▸ **EXERCISE OBJECTIVE**: Using the records underneath, tally the lines where the word "storage" appears and please give only the count.

▸ **DATA FOR THIS EXERCISE**:
=== Section Start ===

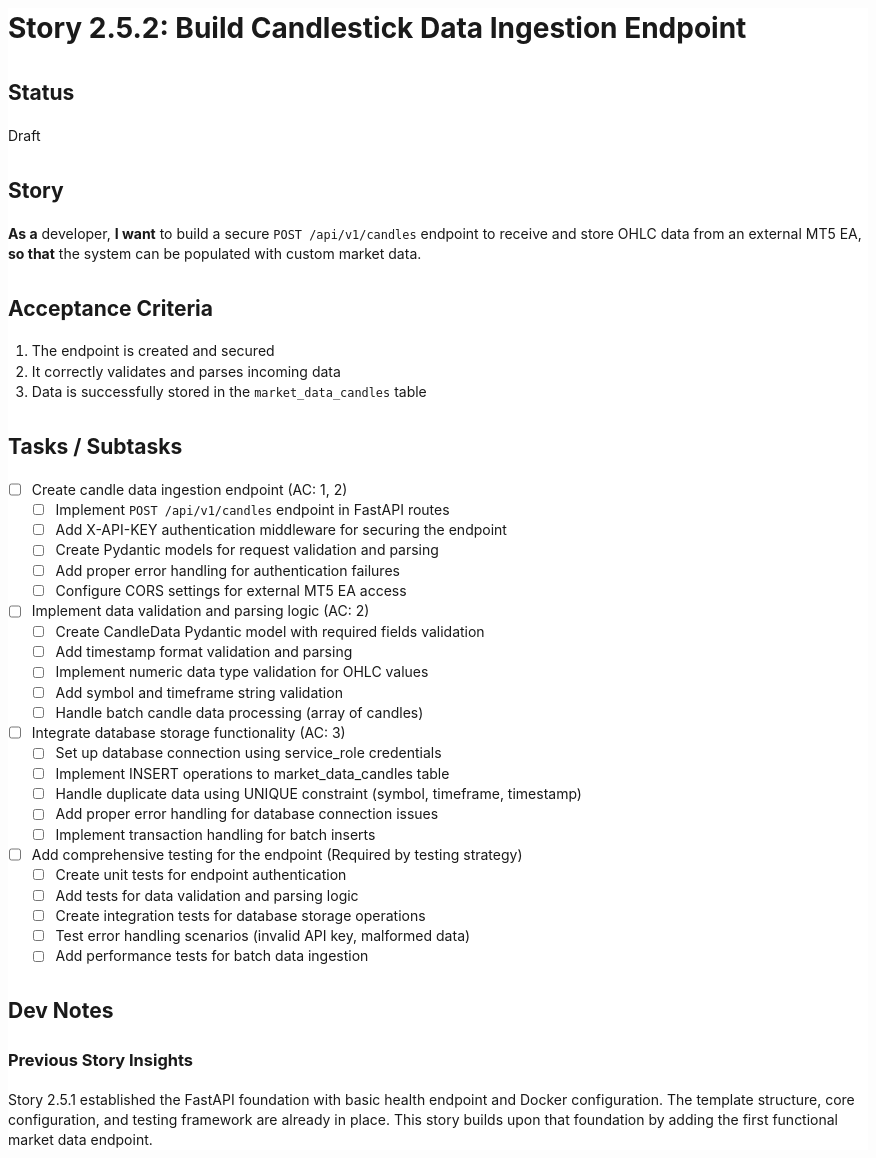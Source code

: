 # Story 2.5.2: Build Candlestick Data Ingestion Endpoint

## Status
Draft

## Story
**As a** developer,
**I want** to build a secure `POST /api/v1/candles` endpoint to receive and store OHLC data from an external MT5 EA,
**so that** the system can be populated with custom market data.

## Acceptance Criteria
1. The endpoint is created and secured
2. It correctly validates and parses incoming data
3. Data is successfully stored in the `market_data_candles` table

## Tasks / Subtasks
- [ ] Create candle data ingestion endpoint (AC: 1, 2)
  - [ ] Implement `POST /api/v1/candles` endpoint in FastAPI routes
  - [ ] Add X-API-KEY authentication middleware for securing the endpoint
  - [ ] Create Pydantic models for request validation and parsing
  - [ ] Add proper error handling for authentication failures
  - [ ] Configure CORS settings for external MT5 EA access
- [ ] Implement data validation and parsing logic (AC: 2)
  - [ ] Create CandleData Pydantic model with required fields validation
  - [ ] Add timestamp format validation and parsing
  - [ ] Implement numeric data type validation for OHLC values
  - [ ] Add symbol and timeframe string validation
  - [ ] Handle batch candle data processing (array of candles)
- [ ] Integrate database storage functionality (AC: 3)
  - [ ] Set up database connection using service_role credentials
  - [ ] Implement INSERT operations to market_data_candles table
  - [ ] Handle duplicate data using UNIQUE constraint (symbol, timeframe, timestamp)
  - [ ] Add proper error handling for database connection issues
  - [ ] Implement transaction handling for batch inserts
- [ ] Add comprehensive testing for the endpoint (Required by testing strategy)
  - [ ] Create unit tests for endpoint authentication
  - [ ] Add tests for data validation and parsing logic
  - [ ] Create integration tests for database storage operations
  - [ ] Test error handling scenarios (invalid API key, malformed data)
  - [ ] Add performance tests for batch data ingestion

## Dev Notes

### Previous Story Insights
Story 2.5.1 established the FastAPI foundation with basic health endpoint and Docker configuration. The template structure, core configuration, and testing framework are already in place. This story builds upon that foundation by adding the first functional market data endpoint.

=== Section End ===

▸ **ANSWER TO THIS PROBLEM**: 2